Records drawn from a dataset

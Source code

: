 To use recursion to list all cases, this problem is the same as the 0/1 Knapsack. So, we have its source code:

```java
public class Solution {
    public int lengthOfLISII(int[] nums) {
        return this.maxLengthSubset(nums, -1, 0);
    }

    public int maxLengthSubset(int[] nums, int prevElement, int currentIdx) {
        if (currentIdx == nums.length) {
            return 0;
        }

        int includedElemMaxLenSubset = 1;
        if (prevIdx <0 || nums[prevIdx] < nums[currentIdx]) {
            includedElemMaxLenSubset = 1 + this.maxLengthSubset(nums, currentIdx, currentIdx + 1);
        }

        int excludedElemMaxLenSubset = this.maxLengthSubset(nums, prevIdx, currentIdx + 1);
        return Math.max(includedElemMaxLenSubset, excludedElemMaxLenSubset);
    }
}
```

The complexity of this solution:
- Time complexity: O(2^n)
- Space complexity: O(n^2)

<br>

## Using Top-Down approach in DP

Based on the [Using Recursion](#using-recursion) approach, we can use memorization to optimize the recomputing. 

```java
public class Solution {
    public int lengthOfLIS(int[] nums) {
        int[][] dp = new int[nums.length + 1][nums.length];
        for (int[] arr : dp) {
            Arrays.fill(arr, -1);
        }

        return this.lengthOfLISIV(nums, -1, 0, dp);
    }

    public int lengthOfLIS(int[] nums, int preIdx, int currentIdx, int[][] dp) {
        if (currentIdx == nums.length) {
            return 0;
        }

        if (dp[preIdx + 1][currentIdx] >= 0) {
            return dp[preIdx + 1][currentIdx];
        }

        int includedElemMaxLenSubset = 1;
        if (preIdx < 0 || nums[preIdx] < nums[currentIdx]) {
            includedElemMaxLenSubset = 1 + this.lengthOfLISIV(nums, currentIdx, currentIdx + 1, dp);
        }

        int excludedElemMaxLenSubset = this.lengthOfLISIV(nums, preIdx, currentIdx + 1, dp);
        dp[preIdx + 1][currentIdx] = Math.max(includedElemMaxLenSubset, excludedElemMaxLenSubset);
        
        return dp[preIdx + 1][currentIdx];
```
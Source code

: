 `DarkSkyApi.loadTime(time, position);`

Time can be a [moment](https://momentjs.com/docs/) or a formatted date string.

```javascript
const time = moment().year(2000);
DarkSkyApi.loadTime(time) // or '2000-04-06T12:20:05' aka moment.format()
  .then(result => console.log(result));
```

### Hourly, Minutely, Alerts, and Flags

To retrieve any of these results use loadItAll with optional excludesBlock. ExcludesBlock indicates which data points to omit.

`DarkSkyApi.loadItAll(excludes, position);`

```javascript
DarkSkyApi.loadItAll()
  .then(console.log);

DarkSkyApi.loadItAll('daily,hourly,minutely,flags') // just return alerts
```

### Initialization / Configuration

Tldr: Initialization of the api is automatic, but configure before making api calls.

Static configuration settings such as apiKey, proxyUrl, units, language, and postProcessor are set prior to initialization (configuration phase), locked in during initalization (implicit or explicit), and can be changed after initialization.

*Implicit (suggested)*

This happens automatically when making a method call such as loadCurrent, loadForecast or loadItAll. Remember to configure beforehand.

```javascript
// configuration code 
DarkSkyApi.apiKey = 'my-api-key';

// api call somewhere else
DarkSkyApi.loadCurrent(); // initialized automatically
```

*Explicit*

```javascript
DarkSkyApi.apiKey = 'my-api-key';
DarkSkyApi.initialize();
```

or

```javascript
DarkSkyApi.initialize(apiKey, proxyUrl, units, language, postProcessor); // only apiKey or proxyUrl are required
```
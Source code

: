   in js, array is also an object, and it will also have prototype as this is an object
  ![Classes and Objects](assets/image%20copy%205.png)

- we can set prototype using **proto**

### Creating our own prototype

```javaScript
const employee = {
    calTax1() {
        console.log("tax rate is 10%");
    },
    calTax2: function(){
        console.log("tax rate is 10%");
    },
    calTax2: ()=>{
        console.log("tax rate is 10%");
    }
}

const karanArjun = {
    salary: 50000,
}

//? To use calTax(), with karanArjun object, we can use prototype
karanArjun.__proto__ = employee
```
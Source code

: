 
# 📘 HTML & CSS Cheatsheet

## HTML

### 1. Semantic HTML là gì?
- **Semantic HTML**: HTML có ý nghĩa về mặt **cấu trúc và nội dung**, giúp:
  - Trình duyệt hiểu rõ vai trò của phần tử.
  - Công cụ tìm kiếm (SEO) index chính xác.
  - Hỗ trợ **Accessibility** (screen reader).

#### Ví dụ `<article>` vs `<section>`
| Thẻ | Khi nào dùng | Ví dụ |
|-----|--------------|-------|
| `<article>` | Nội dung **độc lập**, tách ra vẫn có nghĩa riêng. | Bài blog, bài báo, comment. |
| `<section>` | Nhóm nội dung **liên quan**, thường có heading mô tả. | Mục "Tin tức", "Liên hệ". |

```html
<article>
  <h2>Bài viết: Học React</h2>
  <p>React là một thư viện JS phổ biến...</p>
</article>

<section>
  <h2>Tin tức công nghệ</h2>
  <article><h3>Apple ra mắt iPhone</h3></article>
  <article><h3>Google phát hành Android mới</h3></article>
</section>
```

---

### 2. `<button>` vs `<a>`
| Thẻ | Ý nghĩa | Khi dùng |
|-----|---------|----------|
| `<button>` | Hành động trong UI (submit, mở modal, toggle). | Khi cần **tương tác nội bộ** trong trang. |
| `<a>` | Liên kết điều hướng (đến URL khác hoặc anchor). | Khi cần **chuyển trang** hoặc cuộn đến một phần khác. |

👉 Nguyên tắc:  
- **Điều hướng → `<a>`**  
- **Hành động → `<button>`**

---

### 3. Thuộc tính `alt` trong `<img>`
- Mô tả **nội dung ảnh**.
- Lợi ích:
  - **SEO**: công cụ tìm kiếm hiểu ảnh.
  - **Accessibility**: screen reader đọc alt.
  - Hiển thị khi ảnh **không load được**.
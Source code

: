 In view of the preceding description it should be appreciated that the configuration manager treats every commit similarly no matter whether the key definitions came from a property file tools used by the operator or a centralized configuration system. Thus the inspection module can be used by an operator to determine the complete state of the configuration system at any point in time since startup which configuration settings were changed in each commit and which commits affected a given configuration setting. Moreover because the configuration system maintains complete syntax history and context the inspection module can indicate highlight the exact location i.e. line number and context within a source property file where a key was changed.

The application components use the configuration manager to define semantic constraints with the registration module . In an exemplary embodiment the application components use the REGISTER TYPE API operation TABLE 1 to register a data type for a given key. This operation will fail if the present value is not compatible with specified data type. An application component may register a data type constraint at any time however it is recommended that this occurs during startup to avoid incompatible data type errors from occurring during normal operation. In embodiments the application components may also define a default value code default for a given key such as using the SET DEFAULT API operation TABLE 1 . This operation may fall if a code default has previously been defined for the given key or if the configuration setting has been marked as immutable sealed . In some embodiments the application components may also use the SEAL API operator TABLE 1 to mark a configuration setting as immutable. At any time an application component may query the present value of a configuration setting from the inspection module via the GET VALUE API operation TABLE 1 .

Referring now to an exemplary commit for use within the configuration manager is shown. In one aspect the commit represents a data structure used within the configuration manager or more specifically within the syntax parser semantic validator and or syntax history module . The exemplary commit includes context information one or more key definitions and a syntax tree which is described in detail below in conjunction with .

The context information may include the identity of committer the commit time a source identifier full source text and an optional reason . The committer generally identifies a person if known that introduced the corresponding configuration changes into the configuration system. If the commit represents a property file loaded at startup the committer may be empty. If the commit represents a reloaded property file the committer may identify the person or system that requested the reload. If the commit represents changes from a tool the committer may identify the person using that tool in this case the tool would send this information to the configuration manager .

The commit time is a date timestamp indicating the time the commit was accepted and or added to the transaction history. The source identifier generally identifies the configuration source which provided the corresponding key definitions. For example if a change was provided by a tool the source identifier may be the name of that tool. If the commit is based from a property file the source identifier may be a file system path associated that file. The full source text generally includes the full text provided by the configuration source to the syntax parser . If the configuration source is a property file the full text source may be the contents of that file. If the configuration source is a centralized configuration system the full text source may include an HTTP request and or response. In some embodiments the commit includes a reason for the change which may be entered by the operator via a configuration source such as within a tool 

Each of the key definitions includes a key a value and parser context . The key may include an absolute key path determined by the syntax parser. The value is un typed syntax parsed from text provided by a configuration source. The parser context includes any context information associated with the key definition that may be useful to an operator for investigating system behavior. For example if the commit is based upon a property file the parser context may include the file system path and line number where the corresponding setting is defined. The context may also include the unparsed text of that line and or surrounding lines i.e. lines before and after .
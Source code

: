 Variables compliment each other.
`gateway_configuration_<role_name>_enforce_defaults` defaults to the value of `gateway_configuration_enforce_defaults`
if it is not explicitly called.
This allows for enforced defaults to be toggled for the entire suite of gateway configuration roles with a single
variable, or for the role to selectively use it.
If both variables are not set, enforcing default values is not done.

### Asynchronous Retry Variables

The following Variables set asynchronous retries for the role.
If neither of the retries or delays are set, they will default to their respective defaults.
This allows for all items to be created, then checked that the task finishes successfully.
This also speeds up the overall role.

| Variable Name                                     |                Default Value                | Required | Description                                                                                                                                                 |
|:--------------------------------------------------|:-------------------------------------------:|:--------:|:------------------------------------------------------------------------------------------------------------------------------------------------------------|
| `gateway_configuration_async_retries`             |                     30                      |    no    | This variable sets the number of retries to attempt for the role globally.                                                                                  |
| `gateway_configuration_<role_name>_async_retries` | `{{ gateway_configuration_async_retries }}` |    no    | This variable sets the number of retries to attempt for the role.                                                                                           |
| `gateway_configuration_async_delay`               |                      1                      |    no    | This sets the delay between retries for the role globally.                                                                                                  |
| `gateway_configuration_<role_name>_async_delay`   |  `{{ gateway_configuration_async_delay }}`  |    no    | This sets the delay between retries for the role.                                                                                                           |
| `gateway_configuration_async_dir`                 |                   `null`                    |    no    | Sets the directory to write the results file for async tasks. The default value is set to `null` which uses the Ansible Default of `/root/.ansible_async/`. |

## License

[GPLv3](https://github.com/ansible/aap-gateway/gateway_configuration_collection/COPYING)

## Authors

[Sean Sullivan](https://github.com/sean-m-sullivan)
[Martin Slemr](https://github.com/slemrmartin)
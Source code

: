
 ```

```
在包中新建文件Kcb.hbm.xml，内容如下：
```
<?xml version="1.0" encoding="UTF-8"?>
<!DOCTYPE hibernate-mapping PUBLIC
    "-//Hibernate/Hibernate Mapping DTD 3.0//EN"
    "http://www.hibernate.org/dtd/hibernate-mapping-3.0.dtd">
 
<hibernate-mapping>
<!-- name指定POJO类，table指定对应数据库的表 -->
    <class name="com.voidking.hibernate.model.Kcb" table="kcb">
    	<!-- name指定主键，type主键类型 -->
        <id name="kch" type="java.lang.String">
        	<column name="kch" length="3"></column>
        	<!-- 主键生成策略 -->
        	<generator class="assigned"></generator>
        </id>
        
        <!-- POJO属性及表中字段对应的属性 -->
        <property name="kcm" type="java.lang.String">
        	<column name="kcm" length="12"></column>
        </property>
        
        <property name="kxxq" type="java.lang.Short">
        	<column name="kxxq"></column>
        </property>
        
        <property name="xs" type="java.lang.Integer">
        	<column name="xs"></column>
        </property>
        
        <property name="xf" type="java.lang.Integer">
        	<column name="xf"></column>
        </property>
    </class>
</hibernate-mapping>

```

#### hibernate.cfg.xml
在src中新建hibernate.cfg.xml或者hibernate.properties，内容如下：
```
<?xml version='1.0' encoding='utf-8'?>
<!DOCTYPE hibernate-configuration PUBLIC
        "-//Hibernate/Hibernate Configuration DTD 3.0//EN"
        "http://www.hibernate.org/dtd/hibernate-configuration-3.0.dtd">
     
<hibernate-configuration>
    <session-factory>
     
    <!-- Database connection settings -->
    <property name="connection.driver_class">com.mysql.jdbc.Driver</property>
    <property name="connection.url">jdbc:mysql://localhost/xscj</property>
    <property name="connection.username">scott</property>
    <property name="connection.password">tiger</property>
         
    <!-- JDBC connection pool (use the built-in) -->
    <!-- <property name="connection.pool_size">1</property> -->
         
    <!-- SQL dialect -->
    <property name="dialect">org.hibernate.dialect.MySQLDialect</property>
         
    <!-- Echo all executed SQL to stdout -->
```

■ Task objective ■
Search the entries for "allows" and show every line that has it.

■ Written reply ■
This allows for enforced defaults to be toggled for the entire suite of gateway configuration roles with a single
This allows for all items to be created, then checked that the task finishes successfully.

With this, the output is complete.